* [Work task]: There is one span to output from the data below: the lines starting at the line with "víťazov v sekcii Počítačová grafika a strojové učenie" and ending at the line with "Všetkým gratulujeme a". Output it exactly, ends included, nothing more.

────────

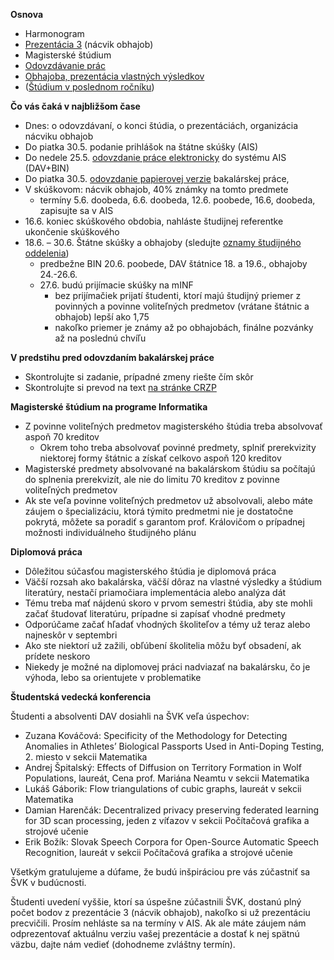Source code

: **Osnova**

- Harmonogram
- [Prezentácia 3](./Prezentácia_3.md) (nácvik obhajob)
- Magisterské štúdium
- [Odovzdávanie prác](./Odovzdávanie_prác.md)
- [Obhajoba, prezentácia vlastných výsledkov](./Obhajoba,_prezentácia_vlastných_výsledkov.md)
- ([Štúdium v poslednom ročníku](./Štúdium_v_poslednom_ročníku.md))

**Čo vás čaká v najbližšom čase**

- Dnes: o odovzdávaní, o konci štúdia, o prezentáciách, organizácia nácviku obhajob
- Do piatka 30.5. podanie prihlášok na štátne skúšky (AIS)
- Do nedele 25.5. [odovzdanie práce elektronicky](./Odovzdávanie_prác.html#elektronická-verzia-práce) do systému AIS (DAV+BIN)
- Do piatka 30.5. [odovzdanie papierovej verzie](./Odovzdávanie_prác.html#odovzdávanie-vytlačených-prác-na-katedre) bakalárskej práce,
- V skúškovom: nácvik obhajob, 40% známky na tomto predmete
   - termíny 5.6. doobeda, 6.6. doobeda, 12.6. poobede, 16.6, doobeda, zapisujte sa v AIS
- 16.6. koniec skúškového obdobia, nahláste študijnej referentke ukončenie skúškového
- 18.6. – 30.6. Štátne skúšky a obhajoby (sledujte [oznamy študijného
 oddelenia](https://zona.fmph.uniba.sk/studenti-a-studium/statne-skusky-a-obhajoby/))
  - predbežne BIN 20.6. poobede, DAV štátnice 18. a 19.6., obhajoby 24.-26.6.  
  - 27.6. budú prijímacie skúšky na mINF
      - bez prijímačiek prijatí študenti, ktorí majú študijný priemer z
        povinných a povinne voliteľných predmetov (vrátane štátnic a
        obhajob) lepší ako 1,75
      - nakoľko priemer je známy až po obhajobách, finálne pozvánky až na
        poslednú chvíľu

**V predstihu pred odovzdaním bakalárskej práce**

- Skontrolujte si zadanie, prípadné zmeny riešte čím skôr
- Skontrolujte si prevod na text [na stránke CRZP](http://testdoc.crzp.sk/?fn=main)

**Magisterské štúdium na programe Informatika**

- Z povinne voliteľných predmetov magisterského štúdia treba
  absolvovať aspoň 70 kreditov
    - Okrem toho treba absolvovať povinné predmety, splniť
      prerekvizity niektorej formy štátnic a získať celkovo aspoň 120
      kreditov
- Magisterské predmety absolvované na bakalárskom štúdiu sa počítajú
  do splnenia prerekvizít, ale nie do limitu 70 kreditov z povinne
  voliteľných predmetov
- Ak ste veľa povinne voliteľných predmetov už absolvovali, alebo máte
  záujem o špecializáciu, ktorá týmito predmetmi nie je dostatočne
  pokrytá, môžete sa poradiť s garantom prof. Královičom o prípadnej
  možnosti individuálneho študijného plánu

**Diplomová práca**

- Dôležitou súčasťou magisterského štúdia je diplomová práca
- Väčší rozsah ako bakalárska, väčší dôraz na vlastné výsledky a
  štúdium literatúry, nestačí priamočiara implementácia alebo analýza dát
- Tému treba mať nájdenú skoro v prvom semestri štúdia, aby ste mohli
  začať študovať literatúru, prípadne si zapísať vhodné predmety
- Odporúčame začať hľadať vhodných školiteľov a témy už teraz alebo
  najneskôr v septembri
- Ako ste niektorí už zažili, obľúbení školitelia môžu byť obsadení,
  ak prídete neskoro
- Niekedy je možné na diplomovej práci nadviazať na bakalársku, čo je
  výhoda, lebo sa orientujete v problematike

**Študentská vedecká konferencia**

Študenti a absolventi DAV dosiahli na ŠVK veľa úspechov:

* Zuzana Kováčová: Specificity of the Methodology for Detecting Anomalies in Athletes’ Biological Passports Used in Anti-Doping Testing, 2. miesto v sekcii Matematika
* Andrej Špitalský: Effects of Diffusion on Territory Formation in Wolf Populations, laureát, Cena prof. Mariána Neamtu v sekcii Matematika
* Lukáš Gáborik: Flow triangulations of cubic graphs, laureát  v sekcii Matematika
* Damian Harenčák: Decentralized privacy preserving federated learning for 3D scan processing, jeden z víťazov v sekcii Počítačová grafika a strojové učenie
* Erik Božík: Slovak Speech Corpora for Open-Source Automatic Speech Recognition, laureát v sekcii Počítačová grafika a strojové učenie

Všetkým gratulujeme a dúfame, že budú inšpiráciou pre vás zúčastniť sa ŠVK v budúcnosti.

Študenti uvedení vyššie, ktorí sa úspešne zúčastnili ŠVK, dostanú plný počet bodov z prezentácie 3 (nácvik obhajob), nakoľko si už prezentáciu precvičili. Prosím nehláste sa na termíny v AIS. Ak ale máte záujem nám odprezentovať aktuálnu verziu vašej prezentácie a dostať k nej spätnú väzbu, dajte nám vedieť (dohodneme zvláštny termín).
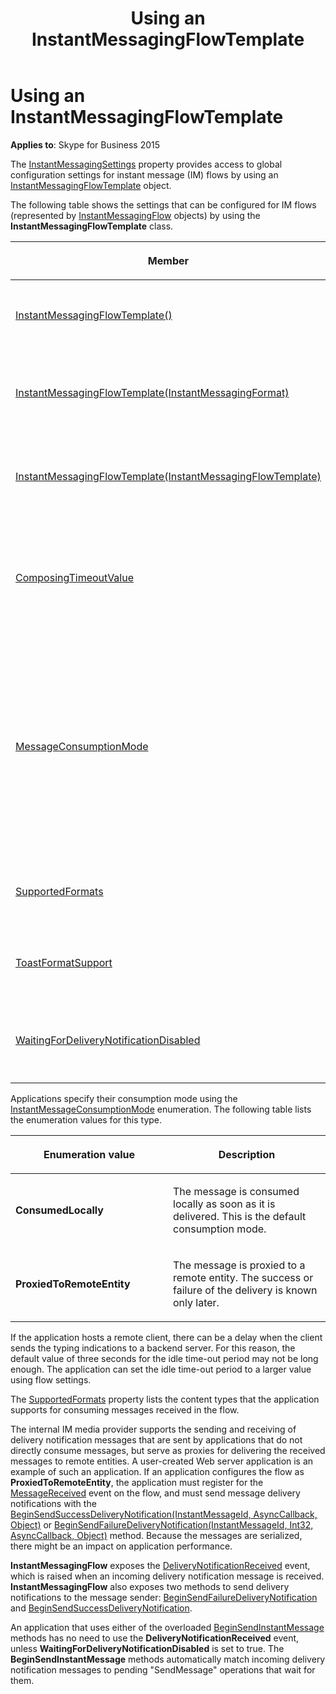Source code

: ﻿---
description: Learn how to use the InstantMessagingFlowTemplate object to provide access to global configuration settings for IM flows.
title: Using an InstantMessagingFlowTemplate
TOCTitle: Using an InstantMessagingFlowTemplate
ms:assetid: 742acc0f-282c-4c39-b37f-cd371d3b84d9
ms:mtpsurl: https://msdn.microsoft.com/library/Dn466056(v=office.16)
ms:contentKeyID: 65239961
ms.date: 07/27/2015
mtps_version: v=office.16
---

# Using an InstantMessagingFlowTemplate

**Applies to**: Skype for Business 2015

The [InstantMessagingSettings](/dotnet/api/microsoft.rtc.collaboration.collaborationplatform.instantmessagingsettings) property provides access to global configuration settings for instant message (IM) flows by using an [InstantMessagingFlowTemplate](/dotnet/api/microsoft.rtc.collaboration.instantmessagingflowtemplate) object.

The following table shows the settings that can be configured for IM flows (represented by [InstantMessagingFlow](/dotnet/api/microsoft.rtc.collaboration.instantmessagingflow) objects) by using the **InstantMessagingFlowTemplate** class.

<table>
<colgroup>
<col style="width: 50%" />
<col style="width: 50%" />
</colgroup>
<thead>
<tr class="header">
<th><p>Member</p></th>
<th><p>Description</p></th>
</tr>
</thead>
<tbody>
<tr class="odd">
<td><p><a href="/dotnet/api/microsoft.rtc.collaboration.instantmessagingflowtemplate.-ctor">InstantMessagingFlowTemplate()</a></p></td>
<td><p>Constructor. Create a new instance of the <strong>InstantMessagingFlowTemplate</strong> class.</p>
<p>InstantMessagingFlowTemplate()</p></td>
</tr>
<tr class="even">
<td><p><a href="/dotnet/api/microsoft.rtc.collaboration.instantmessagingflowtemplate.-ctor">InstantMessagingFlowTemplate(InstantMessagingFormat)</a></p></td>
<td><p>Constructor. Create a new instance of the <strong>InstantMessagingFlowTemplate</strong> class, specifying the formats that can be used.</p>
<p>InstantMessagingFlowTemplate(InstantMessagingFormat)</p></td>
</tr>
<tr class="odd">
<td><p><a href="/dotnet/api/microsoft.rtc.collaboration.instantmessagingflowtemplate.-ctor">InstantMessagingFlowTemplate(InstantMessagingFlowTemplate)</a></p></td>
<td><p>Constructor. Create a new instance of the <strong>InstantMessagingFlowTemplate</strong> class, using values from the specified flow template.</p>
<p>InstantMessagingFlowTemplate(InstantMessagingFlowTemplate)</p></td>
</tr>
<tr class="even">
<td><p><a href="/dotnet/api/microsoft.rtc.collaboration.instantmessagingflowtemplate.composingtimeoutvalue">ComposingTimeoutValue</a></p></td>
<td><p>Property. Gets or sets the value (in seconds) for composing time-out.</p>
<p>This property is used to control the default value used for all instant messaging flows. The default value is 3 seconds, and the maximum value is 30 seconds.</p>
<p>int ComposingTimeoutValue {get; set;}</p></td>
</tr>
<tr class="odd">
<td><p><a href="/dotnet/api/microsoft.rtc.collaboration.instantmessagingflowtemplate.messageconsumptionmode">MessageConsumptionMode</a></p></td>
<td><p>Property. Gets or sets the value that an application can use to indicate how it intends to handle instant messages.</p>
<p>The incoming messages are handled accordingly. If the application consumes messages locally, incoming messages are automatically acknowledged with a 200 response code. If the application proxies the messages, the incoming messages are automatically acknowledged with a 202 response code (if the remote supports message delivery notifications) or if the response is delayed. The application is responsible for sending a delivery notification later for every message received. The default value is <a href="/dotnet/api/microsoft.rtc.collaboration.instantmessageconsumptionmode">InstantMessageConsumptionMode</a>.<strong>ConsumedLocally</strong>.</p>
<p>InstantMessageConsumptionMode MessageConsumptionMode {get; set;}</p></td>
</tr>
<tr class="even">
<td><p><a href="/dotnet/api/microsoft.rtc.collaboration.instantmessagingflowtemplate.supportedformats">SupportedFormats</a></p></td>
<td><p>Property. Gets the value that indicates the consumption mode of the application.</p>
<p></p>
<p>InstantMessagingFormat SupportedFormats {get; set;}</p></td>
</tr>
<tr class="odd">
<td><p><a href="/dotnet/api/microsoft.rtc.collaboration.instantmessagingflowtemplate.toastformatsupport">ToastFormatSupport</a></p></td>
<td><p>Property. Gets or sets the toast format support value, a value of the <a href="/dotnet/api/microsoft.rtc.collaboration.capabilitysupport">CapabilitySupport</a> enumeration.</p>
<p>CapabilitySupport ToastFormatSupport {get; set;}</p></td>
</tr>
<tr class="even">
<td><p><a href="/dotnet/api/microsoft.rtc.collaboration.instantmessagingflowtemplate.waitingfordeliverynotificationdisabled">WaitingForDeliveryNotificationDisabled</a></p></td>
<td><p>Property. Gets or sets the value that controls whether the <a href="/dotnet/api/microsoft.rtc.collaboration.instantmessagingflow.beginsendinstantmessage">BeginSendInstantMessage</a> operation will wait for delivery notifications before completion.</p>
<p>bool WaitingForDeliveryNotificationDisabled {get; set;}</p></td>
</tr>
</tbody>
</table>


Applications specify their consumption mode using the [InstantMessageConsumptionMode](/dotnet/api/microsoft.rtc.collaboration.instantmessageconsumptionmode) enumeration. The following table lists the enumeration values for this type.

<table>
<colgroup>
<col style="width: 50%" />
<col style="width: 50%" />
</colgroup>
<thead>
<tr class="header">
<th><p>Enumeration value</p></th>
<th><p>Description</p></th>
</tr>
</thead>
<tbody>
<tr class="odd">
<td><p><strong>ConsumedLocally</strong></p></td>
<td><p>The message is consumed locally as soon as it is delivered. This is the default consumption mode.</p></td>
</tr>
<tr class="even">
<td><p><strong>ProxiedToRemoteEntity</strong></p></td>
<td><p>The message is proxied to a remote entity. The success or failure of the delivery is known only later.</p></td>
</tr>
</tbody>
</table>


If the application hosts a remote client, there can be a delay when the client sends the typing indications to a backend server. For this reason, the default value of three seconds for the idle time-out period may not be long enough. The application can set the idle time-out period to a larger value using flow settings.

The [SupportedFormats](/dotnet/api/microsoft.rtc.collaboration.instantmessagingflowtemplate.supportedformats) property lists the content types that the application supports for consuming messages received in the flow.

The internal IM media provider supports the sending and receiving of delivery notification messages that are sent by applications that do not directly consume messages, but serve as proxies for delivering the received messages to remote entities. A user-created Web server application is an example of such an application. If an application configures the flow as **ProxiedToRemoteEntity**, the application must register for the [MessageReceived](/dotnet/api/microsoft.rtc.collaboration.instantmessagingflow.messagereceived) event on the flow, and must send message delivery notifications with the [BeginSendSuccessDeliveryNotification(InstantMessageId, AsyncCallback, Object)](/dotnet/api/microsoft.rtc.collaboration.instantmessagingflow.beginsendsuccessdeliverynotification) or [BeginSendFailureDeliveryNotification(InstantMessageId, Int32, AsyncCallback, Object)](/dotnet/api/microsoft.rtc.collaboration.instantmessagingflow.beginsendfailuredeliverynotification) method. Because the messages are serialized, there might be an impact on application performance.

**InstantMessagingFlow** exposes the [DeliveryNotificationReceived](/dotnet/api/microsoft.rtc.collaboration.instantmessagingflow.deliverynotificationreceived) event, which is raised when an incoming delivery notification message is received. **InstantMessagingFlow** also exposes two methods to send delivery notifications to the message sender: [BeginSendFailureDeliveryNotification](/dotnet/api/microsoft.rtc.collaboration.instantmessagingflow.beginsendfailuredeliverynotification) and [BeginSendSuccessDeliveryNotification](/dotnet/api/microsoft.rtc.collaboration.instantmessagingflow.beginsendsuccessdeliverynotification).

An application that uses either of the overloaded [BeginSendInstantMessage](/dotnet/api/microsoft.rtc.collaboration.instantmessagingflow.beginsendinstantmessage) methods has no need to use the **DeliveryNotificationReceived** event, unless **WaitingForDeliveryNotificationDisabled** is set to true. The **BeginSendInstantMessage** methods automatically match incoming delivery notification messages to pending "SendMessage" operations that wait for them.

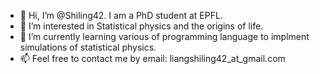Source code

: - 👋 Hi, I’m @Shiling42. I am a PhD student at EPFL.
- 👀 I’m interested in Statistical physics and the origins of life.
- 🌱 I’m currently learning various of programming language to implment simulations of statistical physics.
- 📫 Feel free to contact me by email: liangshiling42_at_gmail.com

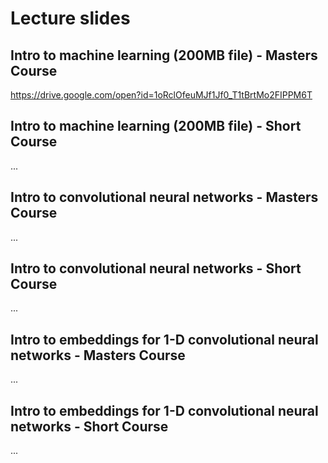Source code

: # Lecture slides

## Intro to machine learning (200MB file) - Masters Course
https://drive.google.com/open?id=1oRclOfeuMJf1Jf0_T1tBrtMo2FIPPM6T

## Intro to machine learning (200MB file) - Short Course
...

## Intro to convolutional neural networks - Masters Course
...

## Intro to convolutional neural networks - Short Course
...

## Intro to embeddings for 1-D convolutional neural networks - Masters Course
...

## Intro to embeddings for 1-D convolutional neural networks - Short Course
...
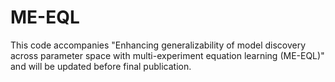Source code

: # ME-EQL

This code accompanies "Enhancing generalizability of model discovery across parameter space with multi-experiment equation learning (ME-EQL)" and will be updated before final publication.
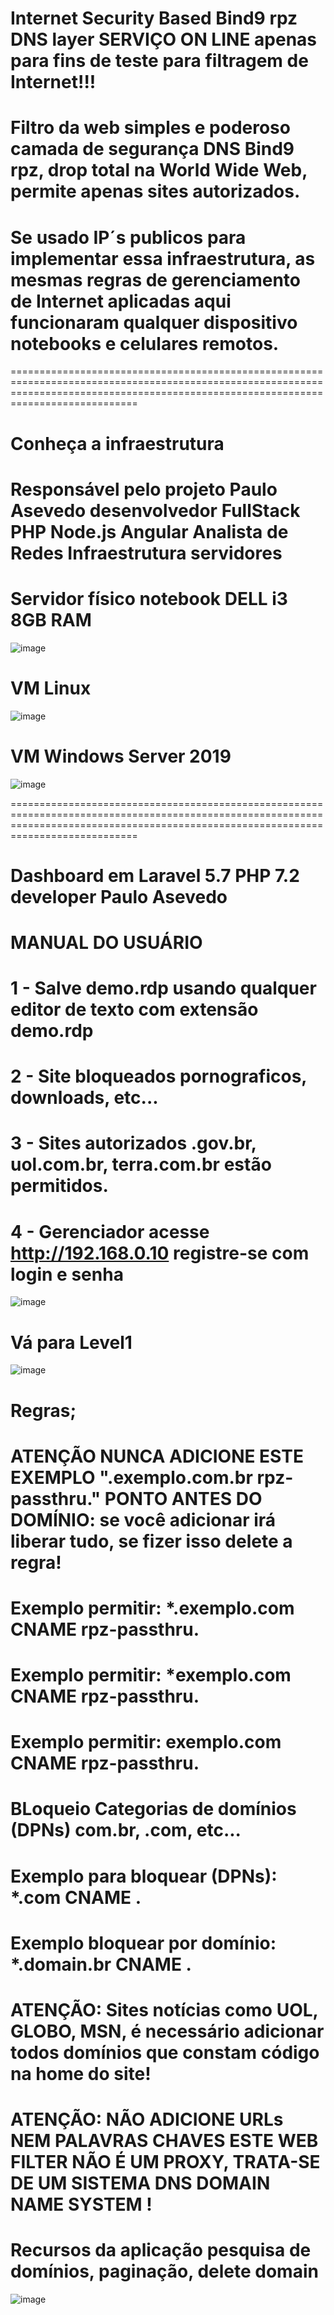 #  Internet Security Based Bind9 rpz DNS layer SERVIÇO ON LINE apenas para fins de teste para filtragem de Internet!!! 

# Filtro da web simples e poderoso camada de segurança DNS Bind9 rpz, drop total na World Wide Web, permite apenas sites autorizados. 


# Se usado IP´s publicos para implementar essa infraestrutura, as mesmas regras de gerenciamento de Internet aplicadas aqui funcionaram qualquer dispositivo notebooks e  celulares remotos.   




========================================================================================================================================================================================




# Conheça a infraestrutura 
# Responsável pelo  projeto Paulo Asevedo desenvolvedor FullStack PHP Node.js Angular Analista de Redes Infraestrutura servidores      
# Servidor físico notebook DELL i3 8GB RAM 

![image](https://user-images.githubusercontent.com/38859407/112074254-ad8aca80-8b54-11eb-9ace-bfa8a460ba60.png)
 
 


# VM Linux  

![image](https://user-images.githubusercontent.com/38859407/112075650-a87b4a80-8b57-11eb-9008-f4d7fe1d122a.png)
 




# VM Windows Server 2019 

![image](https://user-images.githubusercontent.com/38859407/112077149-9c44bc80-8b5a-11eb-9792-ba0a269144e1.png)



 ========================================================================================================================================================================================

# Dashboard em Laravel 5.7 PHP 7.2 developer Paulo Asevedo 
# MANUAL DO USUÁRIO



# 1 - Salve demo.rdp usando qualquer editor de texto com extensão demo.rdp 

# 2 - Site bloqueados pornograficos, downloads, etc...  

# 3 - Sites autorizados .gov.br, uol.com.br, terra.com.br estão permitidos.

# 4 - Gerenciador acesse http://192.168.0.10 registre-se com login e senha 

![image](https://user-images.githubusercontent.com/38859407/111921681-9ffe1380-8a74-11eb-82ba-35c5340a8ec4.png)
 


# Vá para Level1 


![image](https://user-images.githubusercontent.com/38859407/111920813-d2f1d880-8a6f-11eb-8d44-bf43c8d42a65.png)



# Regras; 

# ATENÇÃO NUNCA ADICIONE ESTE EXEMPLO ".exemplo.com.br rpz-passthru." PONTO ANTES DO DOMÍNIO: se você adicionar irá liberar tudo, se fizer isso delete a regra!   

# Exemplo permitir: *.exemplo.com CNAME rpz-passthru.

# Exemplo permitir: *exemplo.com CNAME rpz-passthru.

# Exemplo permitir: exemplo.com CNAME rpz-passthru.




# BLoqueio Categorias de domínios (DPNs) com.br, .com, etc... 

# Exemplo para bloquear (DPNs): *.com CNAME .

# Exemplo bloquear por domínio: *.domain.br CNAME .




# ATENÇÃO: Sites notícias como UOL, GLOBO, MSN, é necessário adicionar todos domínios que constam código na home do site! 


# ATENÇÃO: NÃO ADICIONE URLs NEM PALAVRAS CHAVES ESTE WEB FILTER NÃO É UM PROXY, TRATA-SE DE UM SISTEMA DNS DOMAIN NAME SYSTEM !  







# Recursos da aplicação pesquisa de domínios, paginação, delete domain   


![image](https://user-images.githubusercontent.com/38859407/111920983-ed788180-8a70-11eb-904e-485a79f3cfc2.png)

────────

* [Written solution]:
* Damian Harenčák: Decentralized privacy preserving federated learning for 3D scan processing, jeden z víťazov v sekcii Počítačová grafika a strojové učenie
* Erik Božík: Slovak Speech Corpora for Open-Source Automatic Speech Recognition, laureát v sekcii Počítačová grafika a strojové učenie

Všetkým gratulujeme a dúfame, že budú inšpiráciou pre vás zúčastniť sa ŠVK v budúcnosti.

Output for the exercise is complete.